Broadway Bodies: An Interdisciplinary Conference on the Musical
The Broadway musical, as a live event, depends upon interaction between bodies - those of performers, musicians, craftworkers, audience members, and others. Reading the musical on, through, and between bodies, as an embodied and always performed art, affords new understandings and avenues of inquiry that are lost when viewing the musical as a static or textual object. Issues of the body bring together many disciplines and theoretical frameworks. Disability, feminist, gender, and queer studies have been approaches that, individually and collectively, have especially embraced this matter of how culture becomes embodied.
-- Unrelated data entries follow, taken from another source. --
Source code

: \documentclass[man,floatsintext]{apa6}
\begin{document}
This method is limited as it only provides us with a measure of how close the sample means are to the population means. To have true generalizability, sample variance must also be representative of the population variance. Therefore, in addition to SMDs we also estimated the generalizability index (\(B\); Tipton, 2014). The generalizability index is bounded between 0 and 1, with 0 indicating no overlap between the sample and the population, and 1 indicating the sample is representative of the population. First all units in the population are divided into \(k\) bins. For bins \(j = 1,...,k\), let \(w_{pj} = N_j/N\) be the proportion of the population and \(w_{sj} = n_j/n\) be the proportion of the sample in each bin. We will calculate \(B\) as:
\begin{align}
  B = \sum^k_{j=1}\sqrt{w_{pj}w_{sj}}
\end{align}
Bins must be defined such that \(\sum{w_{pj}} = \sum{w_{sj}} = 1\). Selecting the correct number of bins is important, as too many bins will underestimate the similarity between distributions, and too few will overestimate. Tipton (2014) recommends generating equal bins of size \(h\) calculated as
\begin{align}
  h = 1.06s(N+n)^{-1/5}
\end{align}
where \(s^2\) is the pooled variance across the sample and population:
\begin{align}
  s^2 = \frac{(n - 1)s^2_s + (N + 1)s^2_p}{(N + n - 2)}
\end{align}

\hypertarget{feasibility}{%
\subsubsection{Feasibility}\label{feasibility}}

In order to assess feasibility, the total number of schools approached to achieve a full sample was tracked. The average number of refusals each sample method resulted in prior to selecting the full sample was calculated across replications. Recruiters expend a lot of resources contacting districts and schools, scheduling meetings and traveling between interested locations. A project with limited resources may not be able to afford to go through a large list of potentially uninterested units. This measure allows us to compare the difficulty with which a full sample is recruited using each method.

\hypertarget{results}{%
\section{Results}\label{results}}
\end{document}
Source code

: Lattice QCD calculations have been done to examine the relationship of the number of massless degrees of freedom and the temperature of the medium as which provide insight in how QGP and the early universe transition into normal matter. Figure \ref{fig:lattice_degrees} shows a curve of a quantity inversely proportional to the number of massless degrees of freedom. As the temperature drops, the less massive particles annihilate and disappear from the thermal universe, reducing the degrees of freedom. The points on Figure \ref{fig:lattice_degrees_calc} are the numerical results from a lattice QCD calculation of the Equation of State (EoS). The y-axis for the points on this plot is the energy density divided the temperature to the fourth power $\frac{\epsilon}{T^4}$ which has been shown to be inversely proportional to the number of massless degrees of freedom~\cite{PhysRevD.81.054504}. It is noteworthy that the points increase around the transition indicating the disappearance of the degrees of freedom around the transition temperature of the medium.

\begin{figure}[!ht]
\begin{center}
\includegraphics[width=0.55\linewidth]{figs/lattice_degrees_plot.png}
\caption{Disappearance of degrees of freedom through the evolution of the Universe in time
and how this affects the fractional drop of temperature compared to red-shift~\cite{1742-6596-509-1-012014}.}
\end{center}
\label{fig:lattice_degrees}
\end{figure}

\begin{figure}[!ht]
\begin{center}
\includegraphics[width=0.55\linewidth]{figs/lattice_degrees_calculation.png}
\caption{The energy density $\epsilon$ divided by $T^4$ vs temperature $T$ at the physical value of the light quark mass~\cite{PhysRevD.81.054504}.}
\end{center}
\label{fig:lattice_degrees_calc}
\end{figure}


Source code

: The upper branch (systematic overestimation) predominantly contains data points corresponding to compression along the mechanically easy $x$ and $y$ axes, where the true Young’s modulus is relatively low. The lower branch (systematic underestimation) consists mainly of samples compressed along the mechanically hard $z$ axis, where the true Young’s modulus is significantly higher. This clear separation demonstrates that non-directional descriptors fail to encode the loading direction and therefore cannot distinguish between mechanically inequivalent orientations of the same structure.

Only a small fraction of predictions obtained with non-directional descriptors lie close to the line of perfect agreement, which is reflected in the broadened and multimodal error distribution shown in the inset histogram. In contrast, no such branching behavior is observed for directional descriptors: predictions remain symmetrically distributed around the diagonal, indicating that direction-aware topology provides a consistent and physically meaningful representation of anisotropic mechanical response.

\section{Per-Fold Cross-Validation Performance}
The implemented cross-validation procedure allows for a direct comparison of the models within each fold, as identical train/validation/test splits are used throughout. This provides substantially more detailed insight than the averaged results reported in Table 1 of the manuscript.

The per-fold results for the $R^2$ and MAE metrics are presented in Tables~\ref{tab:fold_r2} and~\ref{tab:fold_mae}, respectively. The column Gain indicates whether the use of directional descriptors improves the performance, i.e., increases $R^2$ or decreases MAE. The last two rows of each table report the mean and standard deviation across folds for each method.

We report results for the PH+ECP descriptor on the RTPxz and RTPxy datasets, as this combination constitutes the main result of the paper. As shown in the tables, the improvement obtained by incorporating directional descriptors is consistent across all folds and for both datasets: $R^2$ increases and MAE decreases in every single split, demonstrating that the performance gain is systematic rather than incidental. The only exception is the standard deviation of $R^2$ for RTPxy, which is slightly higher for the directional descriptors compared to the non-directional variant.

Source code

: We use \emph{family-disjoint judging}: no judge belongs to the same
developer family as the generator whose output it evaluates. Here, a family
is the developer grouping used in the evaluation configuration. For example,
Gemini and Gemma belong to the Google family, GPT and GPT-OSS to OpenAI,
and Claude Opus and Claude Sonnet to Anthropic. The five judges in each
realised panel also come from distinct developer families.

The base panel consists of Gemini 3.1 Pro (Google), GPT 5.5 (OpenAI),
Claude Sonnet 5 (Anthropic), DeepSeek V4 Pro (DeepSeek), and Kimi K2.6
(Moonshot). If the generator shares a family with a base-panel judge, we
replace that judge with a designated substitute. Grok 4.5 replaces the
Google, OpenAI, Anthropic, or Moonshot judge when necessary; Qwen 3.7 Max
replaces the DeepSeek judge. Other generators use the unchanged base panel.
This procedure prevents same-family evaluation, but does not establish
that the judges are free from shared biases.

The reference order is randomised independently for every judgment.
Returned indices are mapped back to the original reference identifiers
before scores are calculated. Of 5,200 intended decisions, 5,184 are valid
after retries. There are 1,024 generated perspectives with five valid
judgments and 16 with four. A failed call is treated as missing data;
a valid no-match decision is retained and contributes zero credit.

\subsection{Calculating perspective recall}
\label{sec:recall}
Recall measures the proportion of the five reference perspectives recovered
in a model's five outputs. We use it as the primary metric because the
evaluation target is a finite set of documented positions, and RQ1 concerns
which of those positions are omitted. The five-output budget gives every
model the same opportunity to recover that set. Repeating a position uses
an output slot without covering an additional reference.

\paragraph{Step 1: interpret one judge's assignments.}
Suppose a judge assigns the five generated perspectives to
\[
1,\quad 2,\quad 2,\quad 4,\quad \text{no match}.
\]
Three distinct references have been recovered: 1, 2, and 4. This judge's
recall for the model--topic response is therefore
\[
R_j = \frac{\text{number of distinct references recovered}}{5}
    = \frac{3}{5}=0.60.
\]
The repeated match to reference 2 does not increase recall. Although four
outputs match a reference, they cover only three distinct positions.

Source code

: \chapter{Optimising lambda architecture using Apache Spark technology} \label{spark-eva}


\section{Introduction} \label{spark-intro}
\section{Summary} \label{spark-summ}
But the term "body" itself can have many definitions, whether examined as the body in space, the body as architecture, the body as sounded, the body as experience, the body as a collection of objects, or the abstract or sounded as bodies themselves. There is not one body, but many bodies: physical, meta, sensorial, objectified, textual, generic, queer, and many more.
This conference seeks to advance the recent academic trend towards the performer and the embodied through exploration of the Broadway musical. By bringing together varied views and definitions of bodies, this conference will explore the musical as a rich site of inquiry for the multiple valences of the body. The conference intentionally leaves the term "bodies" open to encourage a broad range of interpretations from scholars from across disciplines, including musicology, theater, dance, and performance studies, but also other humanities fields, such as gender, sexuality, race, and disability studies, that mirror the complex mix of artistic and cultural production that is commercial musical theater.